→ **WORK TASK**: Transcribe exactly each line of the entries, from the opening line to the line with "## 21. Accept Transaction", with both of those lines included.

→ **EXERCISE INPUT**:

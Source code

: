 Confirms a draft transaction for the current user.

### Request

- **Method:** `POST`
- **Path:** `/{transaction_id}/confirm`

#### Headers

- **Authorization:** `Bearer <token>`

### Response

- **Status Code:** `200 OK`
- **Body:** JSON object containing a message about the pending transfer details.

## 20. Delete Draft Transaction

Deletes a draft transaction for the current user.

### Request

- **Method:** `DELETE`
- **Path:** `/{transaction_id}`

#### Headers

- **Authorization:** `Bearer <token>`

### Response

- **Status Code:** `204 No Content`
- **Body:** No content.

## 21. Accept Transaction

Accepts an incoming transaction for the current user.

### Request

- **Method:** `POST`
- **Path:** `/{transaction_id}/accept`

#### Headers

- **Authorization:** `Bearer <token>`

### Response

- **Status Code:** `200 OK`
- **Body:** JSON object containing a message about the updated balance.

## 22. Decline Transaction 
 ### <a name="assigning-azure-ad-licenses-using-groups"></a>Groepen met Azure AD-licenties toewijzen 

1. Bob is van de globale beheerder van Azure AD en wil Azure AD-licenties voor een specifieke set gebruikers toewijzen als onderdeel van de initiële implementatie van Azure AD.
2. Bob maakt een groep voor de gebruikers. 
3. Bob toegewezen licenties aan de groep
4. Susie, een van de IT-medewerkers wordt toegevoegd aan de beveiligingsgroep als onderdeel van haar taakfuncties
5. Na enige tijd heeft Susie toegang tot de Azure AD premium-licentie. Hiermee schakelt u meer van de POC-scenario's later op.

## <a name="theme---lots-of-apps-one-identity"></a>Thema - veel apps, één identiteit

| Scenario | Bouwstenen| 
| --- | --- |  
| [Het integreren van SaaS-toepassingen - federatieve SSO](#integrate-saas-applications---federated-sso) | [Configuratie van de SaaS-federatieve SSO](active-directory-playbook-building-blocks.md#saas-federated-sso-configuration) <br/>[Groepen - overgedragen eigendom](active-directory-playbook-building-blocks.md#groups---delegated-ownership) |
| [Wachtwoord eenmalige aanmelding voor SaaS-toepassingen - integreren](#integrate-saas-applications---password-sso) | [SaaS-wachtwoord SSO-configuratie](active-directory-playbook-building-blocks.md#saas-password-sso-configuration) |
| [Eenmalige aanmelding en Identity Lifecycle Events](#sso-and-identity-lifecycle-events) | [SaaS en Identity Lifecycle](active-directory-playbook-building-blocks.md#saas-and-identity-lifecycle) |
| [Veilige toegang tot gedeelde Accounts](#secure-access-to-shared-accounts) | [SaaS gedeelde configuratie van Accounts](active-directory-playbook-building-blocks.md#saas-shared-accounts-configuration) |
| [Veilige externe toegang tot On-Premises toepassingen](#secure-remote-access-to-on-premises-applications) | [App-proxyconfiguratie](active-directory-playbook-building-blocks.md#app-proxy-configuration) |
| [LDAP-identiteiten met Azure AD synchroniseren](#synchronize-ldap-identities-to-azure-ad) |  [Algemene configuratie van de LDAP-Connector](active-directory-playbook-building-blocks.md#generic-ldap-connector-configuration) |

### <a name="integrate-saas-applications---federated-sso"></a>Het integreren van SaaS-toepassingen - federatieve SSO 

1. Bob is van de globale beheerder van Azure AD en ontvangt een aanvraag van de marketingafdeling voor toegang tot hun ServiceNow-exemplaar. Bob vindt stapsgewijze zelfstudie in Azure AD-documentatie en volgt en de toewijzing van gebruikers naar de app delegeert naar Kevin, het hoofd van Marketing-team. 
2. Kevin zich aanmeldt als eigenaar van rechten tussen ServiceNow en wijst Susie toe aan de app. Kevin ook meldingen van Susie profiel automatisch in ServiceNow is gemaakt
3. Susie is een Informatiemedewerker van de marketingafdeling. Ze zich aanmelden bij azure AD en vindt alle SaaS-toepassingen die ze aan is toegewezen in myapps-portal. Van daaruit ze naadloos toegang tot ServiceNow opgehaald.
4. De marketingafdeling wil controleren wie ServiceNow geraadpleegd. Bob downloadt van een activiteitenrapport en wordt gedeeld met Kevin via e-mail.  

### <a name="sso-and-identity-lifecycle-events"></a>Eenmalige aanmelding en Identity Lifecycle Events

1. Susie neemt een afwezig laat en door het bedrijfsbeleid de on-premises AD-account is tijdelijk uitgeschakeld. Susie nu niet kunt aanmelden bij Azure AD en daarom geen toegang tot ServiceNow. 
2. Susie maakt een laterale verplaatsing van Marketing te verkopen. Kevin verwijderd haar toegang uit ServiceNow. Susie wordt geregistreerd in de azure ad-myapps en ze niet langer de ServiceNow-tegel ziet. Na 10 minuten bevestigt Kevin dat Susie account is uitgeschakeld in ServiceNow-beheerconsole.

→ **TASK RESPONSE**:
Source code

: Confirms a draft transaction for the current user.

### Request

- **Method:** `POST`
- **Path:** `/{transaction_id}/confirm`

#### Headers

- **Authorization:** `Bearer <token>`

### Response

- **Status Code:** `200 OK`
- **Body:** JSON object containing a message about the pending transfer details.

## 20. Delete Draft Transaction

Deletes a draft transaction for the current user.

### Request

- **Method:** `DELETE`
- **Path:** `/{transaction_id}`

#### Headers

- **Authorization:** `Bearer <token>`

### Response

- **Status Code:** `204 No Content`
- **Body:** No content.

## 21. Accept Transaction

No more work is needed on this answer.